Question

a force of 100 n stretched a spring by 0.6 centimeters. if the spring is then stretched to 0.2 cm, what happened to the force applied to the spring? the amount of force applied increased to three times the original force. the amount of force applied was removed from the spring. the amount of force applied decreased to one - third of the original force. the amount of force applied decreased to one - third of the original force. the amount of force applied remained the same as the original force.

Explanation:

Step1: Recall Hooke's Law

Hooke's Law is $F = kx$, where $F$ is the force, $k$ is the spring - constant, and $x$ is the displacement. First, find the spring - constant $k$. Given $F_1=100\ N$ and $x_1 = 0.6\ cm=0.006\ m$. From $F = kx$, we can solve for $k$: $k=\frac{F_1}{x_1}=\frac{100}{0.006}=\frac{100000}{6}\ N/m$.

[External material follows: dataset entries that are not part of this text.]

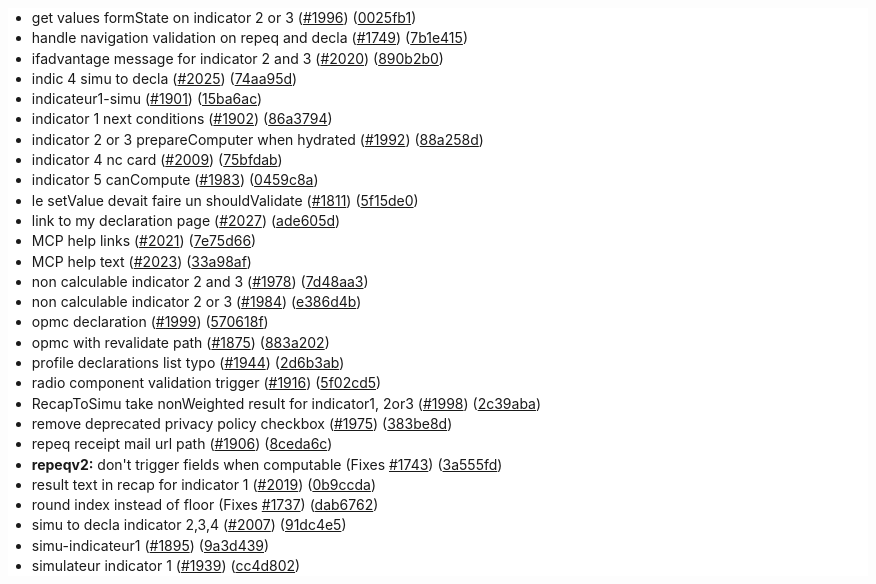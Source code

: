 * get values formState on indicator 2 or 3 ([#1996](https://github.com/SocialGouv/egapro/issues/1996)) ([0025fb1](https://github.com/SocialGouv/egapro/commit/0025fb196e2271211f64372fb1e103c0e485958a))
* handle navigation validation on repeq and decla ([#1749](https://github.com/SocialGouv/egapro/issues/1749)) ([7b1e415](https://github.com/SocialGouv/egapro/commit/7b1e4157f23389c026afe812f762cdca45afee21))
* ifadvantage message for indicator 2 and 3 ([#2020](https://github.com/SocialGouv/egapro/issues/2020)) ([890b2b0](https://github.com/SocialGouv/egapro/commit/890b2b0fe2d82d08e69d4add41fccdec1e412f00))
* indic 4 simu to decla ([#2025](https://github.com/SocialGouv/egapro/issues/2025)) ([74aa95d](https://github.com/SocialGouv/egapro/commit/74aa95d8c21b2ad8358ce13ae6400a2efa3e0f66))
* indicateur1-simu ([#1901](https://github.com/SocialGouv/egapro/issues/1901)) ([15ba6ac](https://github.com/SocialGouv/egapro/commit/15ba6ace3d0fdd0e9b792efe72dca76b0d4bfe1c))
* indicator 1 next conditions ([#1902](https://github.com/SocialGouv/egapro/issues/1902)) ([86a3794](https://github.com/SocialGouv/egapro/commit/86a37942e2623b5cf57955c38a11099345cc6a4e))
* indicator 2 or 3 prepareComputer when hydrated ([#1992](https://github.com/SocialGouv/egapro/issues/1992)) ([88a258d](https://github.com/SocialGouv/egapro/commit/88a258dc88d2ae953eee2a7987d5c825bfaa771c))
* indicator 4 nc card ([#2009](https://github.com/SocialGouv/egapro/issues/2009)) ([75bfdab](https://github.com/SocialGouv/egapro/commit/75bfdab3d1cf92e09a12dde333839a21ae8db669))
* indicator 5 canCompute ([#1983](https://github.com/SocialGouv/egapro/issues/1983)) ([0459c8a](https://github.com/SocialGouv/egapro/commit/0459c8a1ac0a188e95932fb323bce553242f54ea))
* le setValue devait faire un shouldValidate ([#1811](https://github.com/SocialGouv/egapro/issues/1811)) ([5f15de0](https://github.com/SocialGouv/egapro/commit/5f15de003c715e74d25219ad26ee483480dc26af))
* link to my declaration page ([#2027](https://github.com/SocialGouv/egapro/issues/2027)) ([ade605d](https://github.com/SocialGouv/egapro/commit/ade605dac6e3d67b59fc76cd918746118e7ea9a5))
* MCP help links ([#2021](https://github.com/SocialGouv/egapro/issues/2021)) ([7e75d66](https://github.com/SocialGouv/egapro/commit/7e75d66e9159a8feca04ae738a47884fb83f1df8))
* MCP help text ([#2023](https://github.com/SocialGouv/egapro/issues/2023)) ([33a98af](https://github.com/SocialGouv/egapro/commit/33a98af53641a60db3e88f7e4db63773f565a85a))
* non calculable indicator 2 and 3 ([#1978](https://github.com/SocialGouv/egapro/issues/1978)) ([7d48aa3](https://github.com/SocialGouv/egapro/commit/7d48aa388899a058eb7e6ff5f655dd9e02e42684))
* non calculable indicator 2 or 3 ([#1984](https://github.com/SocialGouv/egapro/issues/1984)) ([e386d4b](https://github.com/SocialGouv/egapro/commit/e386d4b0ace853fd7a0ef3775e538bfb04c29150))
* opmc declaration ([#1999](https://github.com/SocialGouv/egapro/issues/1999)) ([570618f](https://github.com/SocialGouv/egapro/commit/570618f83c06fb5780c7511475d35a161606db5f))
* opmc with revalidate path ([#1875](https://github.com/SocialGouv/egapro/issues/1875)) ([883a202](https://github.com/SocialGouv/egapro/commit/883a202f63d92ffe834ce1c5a8509c409746e9e5))
* profile declarations list typo ([#1944](https://github.com/SocialGouv/egapro/issues/1944)) ([2d6b3ab](https://github.com/SocialGouv/egapro/commit/2d6b3ab6a537ae27b5e7c66d5d34c7da6c84d78b))
* radio component validation trigger ([#1916](https://github.com/SocialGouv/egapro/issues/1916)) ([5f02cd5](https://github.com/SocialGouv/egapro/commit/5f02cd5fb90ba6be16b6902a193dedc03303517a))
* RecapToSimu take nonWeighted result for indicator1, 2or3 ([#1998](https://github.com/SocialGouv/egapro/issues/1998)) ([2c39aba](https://github.com/SocialGouv/egapro/commit/2c39aba7ceb2cbb7b8f598c2a694572aded789d8))
* remove deprecated privacy policy checkbox ([#1975](https://github.com/SocialGouv/egapro/issues/1975)) ([383be8d](https://github.com/SocialGouv/egapro/commit/383be8d506287b013d4216097af295b49abd26d5))
* repeq receipt mail url path ([#1906](https://github.com/SocialGouv/egapro/issues/1906)) ([8ceda6c](https://github.com/SocialGouv/egapro/commit/8ceda6c0775aeec5e5893c5938978fc9507b6b04))
* **repeqv2:** don't trigger fields when computable (Fixes [#1743](https://github.com/SocialGouv/egapro/issues/1743)) ([3a555fd](https://github.com/SocialGouv/egapro/commit/3a555fd738cc243e198c1d988e168086e5ea79a5))
* result text in recap for indicator 1 ([#2019](https://github.com/SocialGouv/egapro/issues/2019)) ([0b9ccda](https://github.com/SocialGouv/egapro/commit/0b9ccda2530fe870fc59af754133c8230868d939))
* round index instead of floor (Fixes [#1737](https://github.com/SocialGouv/egapro/issues/1737)) ([dab6762](https://github.com/SocialGouv/egapro/commit/dab6762ddab5ef47dd2408e885f3aaa0405d9dfc))
* simu to decla indicator 2,3,4 ([#2007](https://github.com/SocialGouv/egapro/issues/2007)) ([91dc4e5](https://github.com/SocialGouv/egapro/commit/91dc4e51fab2220863ae9755fe5ae6deebcb6174))
* simu-indicateur1 ([#1895](https://github.com/SocialGouv/egapro/issues/1895)) ([9a3d439](https://github.com/SocialGouv/egapro/commit/9a3d4390cebab9909706a5b3a07cbb660b0cfc00))
* simulateur indicator 1 ([#1939](https://github.com/SocialGouv/egapro/issues/1939)) ([cc4d802](https://github.com/SocialGouv/egapro/commit/cc4d8025822c6adccc02556b9a9e81db9b08d013))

Step2: Calculate the new force

Now, $x_2 = 0.2\ cm = 0.002\ m$. Using $F = kx$ again with the same $k$, we have $F_2=k x_2$. Substitute $k=\frac{100000}{6}\ N/m$ and $x_2 = 0.002\ m$ into the formula: $F_2=\frac{100000}{6}\times0.002=\frac{200}{6}=\frac{100}{3}\ N$.

Step3: Compare the new force with the original force

The original force $F_1 = 100\ N$, and the new force $F_2=\frac{100}{3}\ N$. So the new force is one - third of the original force.

Answer:

The amount of force applied decreased to one - third of the original force.